# What you should do
Copy each line below that has "系统回顾与未来方向".

§

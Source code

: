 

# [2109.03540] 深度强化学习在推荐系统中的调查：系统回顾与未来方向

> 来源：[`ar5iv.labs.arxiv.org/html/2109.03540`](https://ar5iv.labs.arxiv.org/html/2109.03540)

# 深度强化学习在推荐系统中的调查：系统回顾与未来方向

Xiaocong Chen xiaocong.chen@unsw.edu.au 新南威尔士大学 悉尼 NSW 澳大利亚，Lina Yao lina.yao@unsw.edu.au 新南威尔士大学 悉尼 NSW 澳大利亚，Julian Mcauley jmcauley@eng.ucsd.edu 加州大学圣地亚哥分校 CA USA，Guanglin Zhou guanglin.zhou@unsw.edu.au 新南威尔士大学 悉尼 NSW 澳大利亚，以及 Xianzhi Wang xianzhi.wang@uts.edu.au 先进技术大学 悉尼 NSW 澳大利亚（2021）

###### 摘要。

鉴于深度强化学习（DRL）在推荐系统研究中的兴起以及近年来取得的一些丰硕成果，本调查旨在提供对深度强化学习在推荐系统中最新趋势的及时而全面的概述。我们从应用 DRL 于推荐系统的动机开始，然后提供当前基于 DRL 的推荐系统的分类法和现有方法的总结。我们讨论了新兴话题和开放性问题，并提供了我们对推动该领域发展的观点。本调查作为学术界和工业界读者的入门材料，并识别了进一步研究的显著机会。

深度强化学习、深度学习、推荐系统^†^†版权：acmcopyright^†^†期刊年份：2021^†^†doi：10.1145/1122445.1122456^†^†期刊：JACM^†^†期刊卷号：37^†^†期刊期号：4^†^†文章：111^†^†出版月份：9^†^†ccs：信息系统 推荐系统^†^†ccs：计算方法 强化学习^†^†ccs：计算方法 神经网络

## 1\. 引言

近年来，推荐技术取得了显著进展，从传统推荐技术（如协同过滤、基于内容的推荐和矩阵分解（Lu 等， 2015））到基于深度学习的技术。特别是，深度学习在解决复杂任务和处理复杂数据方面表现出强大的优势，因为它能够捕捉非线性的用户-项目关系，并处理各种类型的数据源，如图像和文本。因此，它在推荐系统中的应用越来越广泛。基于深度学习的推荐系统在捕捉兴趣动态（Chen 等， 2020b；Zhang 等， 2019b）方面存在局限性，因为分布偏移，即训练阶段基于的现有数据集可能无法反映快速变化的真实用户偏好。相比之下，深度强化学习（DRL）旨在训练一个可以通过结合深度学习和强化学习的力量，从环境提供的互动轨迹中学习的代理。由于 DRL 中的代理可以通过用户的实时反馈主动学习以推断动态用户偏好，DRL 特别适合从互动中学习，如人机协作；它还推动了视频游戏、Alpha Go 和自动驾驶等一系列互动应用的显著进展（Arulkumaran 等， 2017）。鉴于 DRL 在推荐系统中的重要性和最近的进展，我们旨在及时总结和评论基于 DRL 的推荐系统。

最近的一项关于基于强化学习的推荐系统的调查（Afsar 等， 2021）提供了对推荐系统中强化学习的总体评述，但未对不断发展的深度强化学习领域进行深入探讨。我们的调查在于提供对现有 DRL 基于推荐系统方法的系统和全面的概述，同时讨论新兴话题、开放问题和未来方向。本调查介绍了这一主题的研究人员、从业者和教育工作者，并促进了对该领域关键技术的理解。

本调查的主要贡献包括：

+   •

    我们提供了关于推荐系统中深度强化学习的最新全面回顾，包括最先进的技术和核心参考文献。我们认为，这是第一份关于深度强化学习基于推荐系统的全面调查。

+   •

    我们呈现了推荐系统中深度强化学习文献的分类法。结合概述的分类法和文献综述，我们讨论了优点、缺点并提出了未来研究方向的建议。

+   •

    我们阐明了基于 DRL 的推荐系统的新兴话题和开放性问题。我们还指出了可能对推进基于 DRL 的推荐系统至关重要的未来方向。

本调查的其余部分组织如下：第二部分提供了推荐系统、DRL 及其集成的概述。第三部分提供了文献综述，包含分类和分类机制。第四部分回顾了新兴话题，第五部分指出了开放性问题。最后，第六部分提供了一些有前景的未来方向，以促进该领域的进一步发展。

§

# Task response
# [2109.03540] 深度强化学习在推荐系统中的调查：系统回顾与未来方向
# 深度强化学习在推荐系统中的调查：系统回顾与未来方向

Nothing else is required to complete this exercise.